Dataset content:
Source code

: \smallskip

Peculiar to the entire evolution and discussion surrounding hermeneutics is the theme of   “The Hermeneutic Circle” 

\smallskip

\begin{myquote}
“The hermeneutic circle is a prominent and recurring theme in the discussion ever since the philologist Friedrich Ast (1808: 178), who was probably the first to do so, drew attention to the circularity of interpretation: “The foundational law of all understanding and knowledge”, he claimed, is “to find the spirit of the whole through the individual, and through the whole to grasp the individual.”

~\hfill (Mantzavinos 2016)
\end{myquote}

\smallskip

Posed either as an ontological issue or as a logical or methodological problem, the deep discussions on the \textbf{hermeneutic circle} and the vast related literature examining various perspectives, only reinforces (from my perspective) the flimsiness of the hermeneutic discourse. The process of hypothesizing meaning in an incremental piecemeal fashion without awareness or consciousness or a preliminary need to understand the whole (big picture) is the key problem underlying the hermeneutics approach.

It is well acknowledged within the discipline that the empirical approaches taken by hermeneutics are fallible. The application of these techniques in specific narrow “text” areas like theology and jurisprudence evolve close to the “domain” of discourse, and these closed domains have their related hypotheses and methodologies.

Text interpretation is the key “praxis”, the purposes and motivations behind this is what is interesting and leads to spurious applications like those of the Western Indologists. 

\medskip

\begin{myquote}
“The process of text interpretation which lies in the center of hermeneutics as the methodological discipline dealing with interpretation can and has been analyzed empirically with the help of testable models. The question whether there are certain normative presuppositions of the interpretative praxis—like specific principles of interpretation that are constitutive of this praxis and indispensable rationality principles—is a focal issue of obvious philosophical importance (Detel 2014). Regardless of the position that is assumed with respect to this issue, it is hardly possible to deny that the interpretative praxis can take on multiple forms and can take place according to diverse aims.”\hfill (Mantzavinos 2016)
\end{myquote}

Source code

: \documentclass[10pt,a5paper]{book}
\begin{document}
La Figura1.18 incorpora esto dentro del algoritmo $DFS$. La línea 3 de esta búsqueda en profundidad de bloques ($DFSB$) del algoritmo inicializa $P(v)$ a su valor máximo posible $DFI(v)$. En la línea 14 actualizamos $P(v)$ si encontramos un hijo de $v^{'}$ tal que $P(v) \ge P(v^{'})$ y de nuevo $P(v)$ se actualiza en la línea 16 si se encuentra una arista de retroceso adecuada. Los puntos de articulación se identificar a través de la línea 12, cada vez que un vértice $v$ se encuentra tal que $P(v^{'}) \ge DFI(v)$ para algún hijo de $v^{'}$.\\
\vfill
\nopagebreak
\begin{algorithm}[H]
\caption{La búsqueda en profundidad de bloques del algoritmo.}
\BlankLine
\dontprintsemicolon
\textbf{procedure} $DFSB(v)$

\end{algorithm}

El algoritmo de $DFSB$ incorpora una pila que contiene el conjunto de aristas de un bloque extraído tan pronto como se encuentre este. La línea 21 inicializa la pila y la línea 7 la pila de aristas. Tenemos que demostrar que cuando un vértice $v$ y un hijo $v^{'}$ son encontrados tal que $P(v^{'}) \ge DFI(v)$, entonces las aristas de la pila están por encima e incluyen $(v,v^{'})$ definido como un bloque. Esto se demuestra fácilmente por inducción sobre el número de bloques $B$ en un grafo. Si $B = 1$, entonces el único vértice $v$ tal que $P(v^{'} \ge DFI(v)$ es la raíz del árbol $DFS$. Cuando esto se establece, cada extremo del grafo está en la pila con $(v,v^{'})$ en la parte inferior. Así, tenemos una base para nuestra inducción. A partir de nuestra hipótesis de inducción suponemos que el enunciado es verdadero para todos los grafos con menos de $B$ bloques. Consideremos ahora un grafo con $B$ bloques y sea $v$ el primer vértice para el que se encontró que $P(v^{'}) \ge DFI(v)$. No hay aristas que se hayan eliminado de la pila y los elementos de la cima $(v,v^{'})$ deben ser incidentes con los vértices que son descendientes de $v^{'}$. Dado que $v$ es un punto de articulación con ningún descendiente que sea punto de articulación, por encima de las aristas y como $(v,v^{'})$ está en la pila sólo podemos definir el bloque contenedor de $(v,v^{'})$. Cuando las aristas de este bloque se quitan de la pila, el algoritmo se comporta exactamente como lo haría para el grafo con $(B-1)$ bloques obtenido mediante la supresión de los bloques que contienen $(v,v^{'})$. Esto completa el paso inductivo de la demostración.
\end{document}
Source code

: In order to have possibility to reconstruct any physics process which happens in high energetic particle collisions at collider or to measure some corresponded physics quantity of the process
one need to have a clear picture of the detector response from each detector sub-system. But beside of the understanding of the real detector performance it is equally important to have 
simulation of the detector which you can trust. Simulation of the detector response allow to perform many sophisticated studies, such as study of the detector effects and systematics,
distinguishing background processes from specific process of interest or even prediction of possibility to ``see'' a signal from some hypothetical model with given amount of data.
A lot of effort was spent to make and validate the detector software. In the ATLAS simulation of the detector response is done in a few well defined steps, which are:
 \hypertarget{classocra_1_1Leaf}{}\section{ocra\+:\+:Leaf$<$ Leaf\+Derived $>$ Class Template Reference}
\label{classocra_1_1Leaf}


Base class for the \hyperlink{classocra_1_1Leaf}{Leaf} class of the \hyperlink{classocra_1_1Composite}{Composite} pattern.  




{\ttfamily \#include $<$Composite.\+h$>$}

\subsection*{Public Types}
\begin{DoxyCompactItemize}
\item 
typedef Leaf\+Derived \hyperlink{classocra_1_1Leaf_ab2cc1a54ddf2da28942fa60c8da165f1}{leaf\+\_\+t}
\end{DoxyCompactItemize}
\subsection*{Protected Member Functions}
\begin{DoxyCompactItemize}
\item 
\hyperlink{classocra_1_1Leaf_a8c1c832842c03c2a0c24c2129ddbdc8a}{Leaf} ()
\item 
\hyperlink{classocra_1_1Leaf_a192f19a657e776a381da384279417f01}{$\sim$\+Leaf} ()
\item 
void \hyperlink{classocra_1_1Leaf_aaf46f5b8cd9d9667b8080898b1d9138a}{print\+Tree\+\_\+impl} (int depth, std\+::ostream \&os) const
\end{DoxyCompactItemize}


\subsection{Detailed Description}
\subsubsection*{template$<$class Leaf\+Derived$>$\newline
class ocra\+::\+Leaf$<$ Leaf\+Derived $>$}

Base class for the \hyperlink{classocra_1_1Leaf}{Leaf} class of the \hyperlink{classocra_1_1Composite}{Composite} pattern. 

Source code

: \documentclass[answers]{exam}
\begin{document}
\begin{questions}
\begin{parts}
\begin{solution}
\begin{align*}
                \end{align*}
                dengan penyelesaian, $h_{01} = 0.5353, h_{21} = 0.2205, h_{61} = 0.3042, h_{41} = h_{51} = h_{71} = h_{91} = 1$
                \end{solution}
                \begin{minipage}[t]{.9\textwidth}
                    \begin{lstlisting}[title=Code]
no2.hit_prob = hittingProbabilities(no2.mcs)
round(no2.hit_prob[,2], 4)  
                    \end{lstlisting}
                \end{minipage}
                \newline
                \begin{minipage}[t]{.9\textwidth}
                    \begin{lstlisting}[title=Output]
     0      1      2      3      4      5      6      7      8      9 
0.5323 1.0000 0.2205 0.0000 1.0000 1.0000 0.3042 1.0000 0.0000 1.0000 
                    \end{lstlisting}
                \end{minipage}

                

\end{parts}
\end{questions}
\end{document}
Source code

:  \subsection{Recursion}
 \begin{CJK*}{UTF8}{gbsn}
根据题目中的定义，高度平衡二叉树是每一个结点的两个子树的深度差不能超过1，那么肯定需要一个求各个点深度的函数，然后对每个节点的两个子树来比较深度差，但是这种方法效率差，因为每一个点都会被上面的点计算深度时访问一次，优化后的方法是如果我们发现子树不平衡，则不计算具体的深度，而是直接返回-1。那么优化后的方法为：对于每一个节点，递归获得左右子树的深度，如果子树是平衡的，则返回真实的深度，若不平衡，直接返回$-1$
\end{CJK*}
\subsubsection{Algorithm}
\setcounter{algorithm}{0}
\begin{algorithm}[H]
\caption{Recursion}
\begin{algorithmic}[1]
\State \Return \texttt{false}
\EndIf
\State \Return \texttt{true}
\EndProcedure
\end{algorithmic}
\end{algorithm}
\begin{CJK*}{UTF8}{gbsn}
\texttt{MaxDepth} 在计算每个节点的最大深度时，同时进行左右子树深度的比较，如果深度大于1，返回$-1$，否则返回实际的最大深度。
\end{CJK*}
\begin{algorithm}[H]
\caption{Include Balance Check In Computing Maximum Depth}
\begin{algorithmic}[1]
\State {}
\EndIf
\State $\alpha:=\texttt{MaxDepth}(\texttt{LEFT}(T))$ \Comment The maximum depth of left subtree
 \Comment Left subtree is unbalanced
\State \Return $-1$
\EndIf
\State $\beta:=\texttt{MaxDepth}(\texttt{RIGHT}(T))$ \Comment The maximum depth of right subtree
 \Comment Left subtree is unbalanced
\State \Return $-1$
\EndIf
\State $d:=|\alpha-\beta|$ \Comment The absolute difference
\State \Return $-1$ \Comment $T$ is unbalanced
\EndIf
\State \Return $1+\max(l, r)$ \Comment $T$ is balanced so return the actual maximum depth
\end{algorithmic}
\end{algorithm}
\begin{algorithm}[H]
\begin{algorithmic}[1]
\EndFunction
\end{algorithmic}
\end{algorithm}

Aim of the task:
State how many lines in the entries hold "response", please, with no other words.

Result of this exercise:
3